An Analytical Explanation of Quantum
Stochastic Webs

In subsection 4.1.2 unbounded diffusive motion has been shown to exist for the quantum kicked harmonic oscillator in the classical resonance cases (1.23) defined by $q\in\tilde{{\mathcal Q}}$ as given by equation (1.33). What is more, the quantum phase portraits in subsection 4.1.1 clearly demonstrate that the unbounded quantum motion takes place in just the channels of the classical periodic stochastic webs discussed in section 1.2. In other words, it has been found numerically that there exist quantum stochastic webs covering the whole phase plane and exhibiting the same symmetries as their classical counterparts described in chapter 1.

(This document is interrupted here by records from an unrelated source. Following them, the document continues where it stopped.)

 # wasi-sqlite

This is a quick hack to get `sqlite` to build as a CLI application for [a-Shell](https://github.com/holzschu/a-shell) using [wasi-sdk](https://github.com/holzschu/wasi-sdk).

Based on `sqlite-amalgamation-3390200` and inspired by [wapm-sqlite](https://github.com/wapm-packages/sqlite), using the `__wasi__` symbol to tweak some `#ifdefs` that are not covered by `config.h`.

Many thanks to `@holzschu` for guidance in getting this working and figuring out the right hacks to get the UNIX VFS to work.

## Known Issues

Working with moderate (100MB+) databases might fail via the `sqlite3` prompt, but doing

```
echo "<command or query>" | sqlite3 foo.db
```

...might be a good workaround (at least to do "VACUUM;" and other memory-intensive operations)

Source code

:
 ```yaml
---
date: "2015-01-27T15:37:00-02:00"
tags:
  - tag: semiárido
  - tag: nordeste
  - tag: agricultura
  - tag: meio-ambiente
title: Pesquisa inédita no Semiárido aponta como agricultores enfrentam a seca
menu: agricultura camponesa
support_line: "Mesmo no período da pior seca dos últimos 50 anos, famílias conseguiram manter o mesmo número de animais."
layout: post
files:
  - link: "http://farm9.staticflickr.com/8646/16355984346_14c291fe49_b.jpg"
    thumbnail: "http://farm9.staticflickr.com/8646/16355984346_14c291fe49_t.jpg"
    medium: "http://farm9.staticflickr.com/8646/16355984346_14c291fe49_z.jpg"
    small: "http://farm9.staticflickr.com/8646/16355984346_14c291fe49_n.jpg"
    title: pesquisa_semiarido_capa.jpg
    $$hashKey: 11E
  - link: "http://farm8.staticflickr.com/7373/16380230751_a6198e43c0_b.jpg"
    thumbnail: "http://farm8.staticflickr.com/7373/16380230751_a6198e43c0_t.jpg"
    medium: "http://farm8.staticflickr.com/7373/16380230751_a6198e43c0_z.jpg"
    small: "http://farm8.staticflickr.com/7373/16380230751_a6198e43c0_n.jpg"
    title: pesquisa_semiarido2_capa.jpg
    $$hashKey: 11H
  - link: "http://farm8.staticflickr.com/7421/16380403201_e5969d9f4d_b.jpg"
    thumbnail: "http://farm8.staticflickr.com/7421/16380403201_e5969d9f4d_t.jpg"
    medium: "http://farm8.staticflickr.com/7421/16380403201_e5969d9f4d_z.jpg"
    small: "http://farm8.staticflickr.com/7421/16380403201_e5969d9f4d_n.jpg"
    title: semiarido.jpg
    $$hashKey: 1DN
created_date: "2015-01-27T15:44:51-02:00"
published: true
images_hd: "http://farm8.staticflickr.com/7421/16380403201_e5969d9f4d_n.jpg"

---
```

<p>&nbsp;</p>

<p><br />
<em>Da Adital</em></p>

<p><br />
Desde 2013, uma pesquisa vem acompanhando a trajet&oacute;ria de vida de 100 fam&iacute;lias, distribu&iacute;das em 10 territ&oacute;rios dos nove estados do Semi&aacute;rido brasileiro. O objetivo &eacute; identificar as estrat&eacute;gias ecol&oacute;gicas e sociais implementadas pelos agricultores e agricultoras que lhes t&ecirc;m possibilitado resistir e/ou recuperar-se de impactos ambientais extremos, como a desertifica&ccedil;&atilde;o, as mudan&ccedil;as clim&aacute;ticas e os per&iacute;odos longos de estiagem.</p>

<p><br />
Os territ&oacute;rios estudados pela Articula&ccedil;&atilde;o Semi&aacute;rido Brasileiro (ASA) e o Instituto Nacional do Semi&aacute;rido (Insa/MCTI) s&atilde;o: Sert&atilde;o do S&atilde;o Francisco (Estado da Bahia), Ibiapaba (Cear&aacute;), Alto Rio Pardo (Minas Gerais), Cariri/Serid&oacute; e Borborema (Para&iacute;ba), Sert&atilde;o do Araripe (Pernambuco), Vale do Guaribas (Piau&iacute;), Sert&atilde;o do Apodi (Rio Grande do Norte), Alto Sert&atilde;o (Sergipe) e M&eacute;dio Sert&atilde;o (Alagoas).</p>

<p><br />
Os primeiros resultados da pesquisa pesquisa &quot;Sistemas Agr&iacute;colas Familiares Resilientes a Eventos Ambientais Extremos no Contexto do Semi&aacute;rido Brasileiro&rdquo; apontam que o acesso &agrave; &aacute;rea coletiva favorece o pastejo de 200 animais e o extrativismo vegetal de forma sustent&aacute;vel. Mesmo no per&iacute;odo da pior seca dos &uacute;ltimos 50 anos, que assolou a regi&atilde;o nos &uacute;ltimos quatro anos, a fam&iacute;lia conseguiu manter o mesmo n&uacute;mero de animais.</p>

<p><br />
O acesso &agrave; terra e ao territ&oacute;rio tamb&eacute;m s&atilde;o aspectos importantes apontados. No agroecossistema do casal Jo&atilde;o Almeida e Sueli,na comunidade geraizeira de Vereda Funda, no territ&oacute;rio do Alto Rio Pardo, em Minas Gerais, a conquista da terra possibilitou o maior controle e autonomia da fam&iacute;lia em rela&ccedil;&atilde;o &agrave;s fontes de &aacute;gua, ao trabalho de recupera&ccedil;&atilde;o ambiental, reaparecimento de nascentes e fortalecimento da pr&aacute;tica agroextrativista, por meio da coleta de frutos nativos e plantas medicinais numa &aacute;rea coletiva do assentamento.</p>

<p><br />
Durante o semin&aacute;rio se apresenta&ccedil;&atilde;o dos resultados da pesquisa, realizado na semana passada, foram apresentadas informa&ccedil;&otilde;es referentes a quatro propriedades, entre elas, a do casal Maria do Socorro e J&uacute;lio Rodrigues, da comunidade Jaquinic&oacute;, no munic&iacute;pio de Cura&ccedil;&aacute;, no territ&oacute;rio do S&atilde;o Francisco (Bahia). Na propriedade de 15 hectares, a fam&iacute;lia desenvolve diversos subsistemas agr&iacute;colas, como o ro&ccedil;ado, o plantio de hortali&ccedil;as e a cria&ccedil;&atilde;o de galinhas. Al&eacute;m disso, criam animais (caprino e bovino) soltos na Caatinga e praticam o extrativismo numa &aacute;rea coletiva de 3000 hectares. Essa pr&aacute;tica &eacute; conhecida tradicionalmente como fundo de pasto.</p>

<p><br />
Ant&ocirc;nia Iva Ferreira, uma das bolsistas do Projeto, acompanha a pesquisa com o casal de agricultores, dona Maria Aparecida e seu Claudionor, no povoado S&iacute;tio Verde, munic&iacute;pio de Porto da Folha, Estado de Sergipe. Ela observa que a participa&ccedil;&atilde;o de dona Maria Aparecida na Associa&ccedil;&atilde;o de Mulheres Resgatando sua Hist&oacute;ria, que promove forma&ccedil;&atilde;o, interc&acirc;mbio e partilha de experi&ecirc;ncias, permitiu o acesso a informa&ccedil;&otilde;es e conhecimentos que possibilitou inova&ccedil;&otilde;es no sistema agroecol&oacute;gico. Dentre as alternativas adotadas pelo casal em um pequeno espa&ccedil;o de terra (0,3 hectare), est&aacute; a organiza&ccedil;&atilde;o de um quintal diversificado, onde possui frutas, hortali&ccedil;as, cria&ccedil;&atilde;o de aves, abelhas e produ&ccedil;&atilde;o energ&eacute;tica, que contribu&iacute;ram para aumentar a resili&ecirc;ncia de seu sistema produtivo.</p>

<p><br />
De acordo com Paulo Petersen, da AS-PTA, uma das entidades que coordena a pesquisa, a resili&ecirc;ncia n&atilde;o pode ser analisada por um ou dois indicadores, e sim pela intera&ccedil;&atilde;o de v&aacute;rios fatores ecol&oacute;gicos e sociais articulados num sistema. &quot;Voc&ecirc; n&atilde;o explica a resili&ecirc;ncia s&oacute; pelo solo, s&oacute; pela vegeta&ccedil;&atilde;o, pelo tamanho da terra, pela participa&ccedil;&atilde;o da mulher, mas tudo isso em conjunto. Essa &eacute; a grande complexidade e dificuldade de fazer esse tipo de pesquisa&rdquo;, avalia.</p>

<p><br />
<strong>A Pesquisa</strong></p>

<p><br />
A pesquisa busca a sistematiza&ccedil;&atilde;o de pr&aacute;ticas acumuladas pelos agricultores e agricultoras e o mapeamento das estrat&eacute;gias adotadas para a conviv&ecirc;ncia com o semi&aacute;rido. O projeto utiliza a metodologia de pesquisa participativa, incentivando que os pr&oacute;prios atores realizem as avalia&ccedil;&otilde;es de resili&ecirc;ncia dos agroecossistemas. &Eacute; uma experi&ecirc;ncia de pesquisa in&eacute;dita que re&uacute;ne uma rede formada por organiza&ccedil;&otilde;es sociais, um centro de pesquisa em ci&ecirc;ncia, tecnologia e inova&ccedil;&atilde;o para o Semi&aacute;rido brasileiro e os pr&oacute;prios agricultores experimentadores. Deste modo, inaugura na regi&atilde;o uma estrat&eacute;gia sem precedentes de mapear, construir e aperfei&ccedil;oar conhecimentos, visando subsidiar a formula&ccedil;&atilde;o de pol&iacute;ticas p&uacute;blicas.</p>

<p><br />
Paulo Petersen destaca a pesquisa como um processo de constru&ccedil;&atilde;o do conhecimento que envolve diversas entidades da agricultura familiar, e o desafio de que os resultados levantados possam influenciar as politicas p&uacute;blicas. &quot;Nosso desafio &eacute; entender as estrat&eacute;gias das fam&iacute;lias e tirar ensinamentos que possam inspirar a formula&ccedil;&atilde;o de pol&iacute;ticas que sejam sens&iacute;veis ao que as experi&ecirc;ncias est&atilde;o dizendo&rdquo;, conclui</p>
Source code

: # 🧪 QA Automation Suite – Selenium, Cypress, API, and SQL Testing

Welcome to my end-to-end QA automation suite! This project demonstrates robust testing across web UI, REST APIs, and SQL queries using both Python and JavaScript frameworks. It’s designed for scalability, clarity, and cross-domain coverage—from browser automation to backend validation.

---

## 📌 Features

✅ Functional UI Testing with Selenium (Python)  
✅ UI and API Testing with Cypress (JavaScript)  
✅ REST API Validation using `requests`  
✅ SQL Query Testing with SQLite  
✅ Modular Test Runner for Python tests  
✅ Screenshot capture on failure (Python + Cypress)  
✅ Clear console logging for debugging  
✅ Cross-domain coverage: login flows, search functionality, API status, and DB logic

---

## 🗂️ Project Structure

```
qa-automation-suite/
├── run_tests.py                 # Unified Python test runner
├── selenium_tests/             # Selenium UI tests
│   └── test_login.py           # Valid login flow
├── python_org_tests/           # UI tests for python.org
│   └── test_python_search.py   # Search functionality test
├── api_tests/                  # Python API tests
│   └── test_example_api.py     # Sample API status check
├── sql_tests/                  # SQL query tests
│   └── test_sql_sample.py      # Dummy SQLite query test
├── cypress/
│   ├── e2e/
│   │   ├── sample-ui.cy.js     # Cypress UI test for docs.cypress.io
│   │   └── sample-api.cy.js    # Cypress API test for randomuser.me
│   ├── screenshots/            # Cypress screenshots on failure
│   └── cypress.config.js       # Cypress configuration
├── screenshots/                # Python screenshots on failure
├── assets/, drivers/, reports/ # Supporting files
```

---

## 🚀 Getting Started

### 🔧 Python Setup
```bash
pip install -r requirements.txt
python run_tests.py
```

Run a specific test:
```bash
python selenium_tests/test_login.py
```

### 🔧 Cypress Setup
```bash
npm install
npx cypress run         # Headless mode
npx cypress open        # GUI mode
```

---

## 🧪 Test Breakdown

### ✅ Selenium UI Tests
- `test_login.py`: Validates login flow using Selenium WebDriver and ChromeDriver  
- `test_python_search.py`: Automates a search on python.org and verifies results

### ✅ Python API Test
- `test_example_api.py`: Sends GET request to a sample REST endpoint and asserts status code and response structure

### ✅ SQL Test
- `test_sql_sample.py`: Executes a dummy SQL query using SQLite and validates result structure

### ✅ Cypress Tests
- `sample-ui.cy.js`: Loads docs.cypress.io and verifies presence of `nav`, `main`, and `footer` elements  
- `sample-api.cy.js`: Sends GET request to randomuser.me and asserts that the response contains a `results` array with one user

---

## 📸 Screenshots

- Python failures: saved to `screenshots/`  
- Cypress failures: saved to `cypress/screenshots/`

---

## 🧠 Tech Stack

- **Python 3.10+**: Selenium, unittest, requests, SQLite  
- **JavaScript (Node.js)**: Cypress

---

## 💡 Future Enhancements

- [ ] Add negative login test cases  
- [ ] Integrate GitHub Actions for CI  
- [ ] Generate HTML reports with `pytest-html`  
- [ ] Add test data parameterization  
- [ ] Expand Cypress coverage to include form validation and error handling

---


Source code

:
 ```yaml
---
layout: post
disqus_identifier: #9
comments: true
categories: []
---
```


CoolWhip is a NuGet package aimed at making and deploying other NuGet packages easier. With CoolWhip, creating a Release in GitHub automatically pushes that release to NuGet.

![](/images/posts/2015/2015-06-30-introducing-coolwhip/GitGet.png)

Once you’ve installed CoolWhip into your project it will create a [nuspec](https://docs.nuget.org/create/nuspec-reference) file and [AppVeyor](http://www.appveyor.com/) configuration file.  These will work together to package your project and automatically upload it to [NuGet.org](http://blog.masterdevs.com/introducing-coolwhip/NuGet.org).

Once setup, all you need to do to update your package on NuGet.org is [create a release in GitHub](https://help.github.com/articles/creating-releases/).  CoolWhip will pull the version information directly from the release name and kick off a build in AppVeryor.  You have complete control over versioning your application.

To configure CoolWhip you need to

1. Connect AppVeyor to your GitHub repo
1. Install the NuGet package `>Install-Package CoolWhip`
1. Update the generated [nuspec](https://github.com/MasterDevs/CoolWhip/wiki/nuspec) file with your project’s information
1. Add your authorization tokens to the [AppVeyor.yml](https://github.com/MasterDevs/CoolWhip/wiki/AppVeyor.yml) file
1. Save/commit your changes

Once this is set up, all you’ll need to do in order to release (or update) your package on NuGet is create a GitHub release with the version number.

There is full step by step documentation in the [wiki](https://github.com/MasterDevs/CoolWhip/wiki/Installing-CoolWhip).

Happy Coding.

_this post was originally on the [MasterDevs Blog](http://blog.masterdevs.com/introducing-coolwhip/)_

In this section 4.2 I review, along the lines of [BR95], an analytical explanation for these observations, using an argument that relies on exploiting the symmetries of the FLOQUET operator and on constructing groups of mutually commuting translation operators in the phase plane that also commute with the FLOQUET operator. A related, though slightly less transparent, line of reasoning may be found in [BRZ91]. The cases $q=1$ and $q=2$, belonging to ${\mathcal Q}$ -- see equation (1.30) -- but not to $\tilde{{\mathcal Q}}$, are discussed here, too, as well as the remaining resonances with $q\not\in {\mathcal Q}$.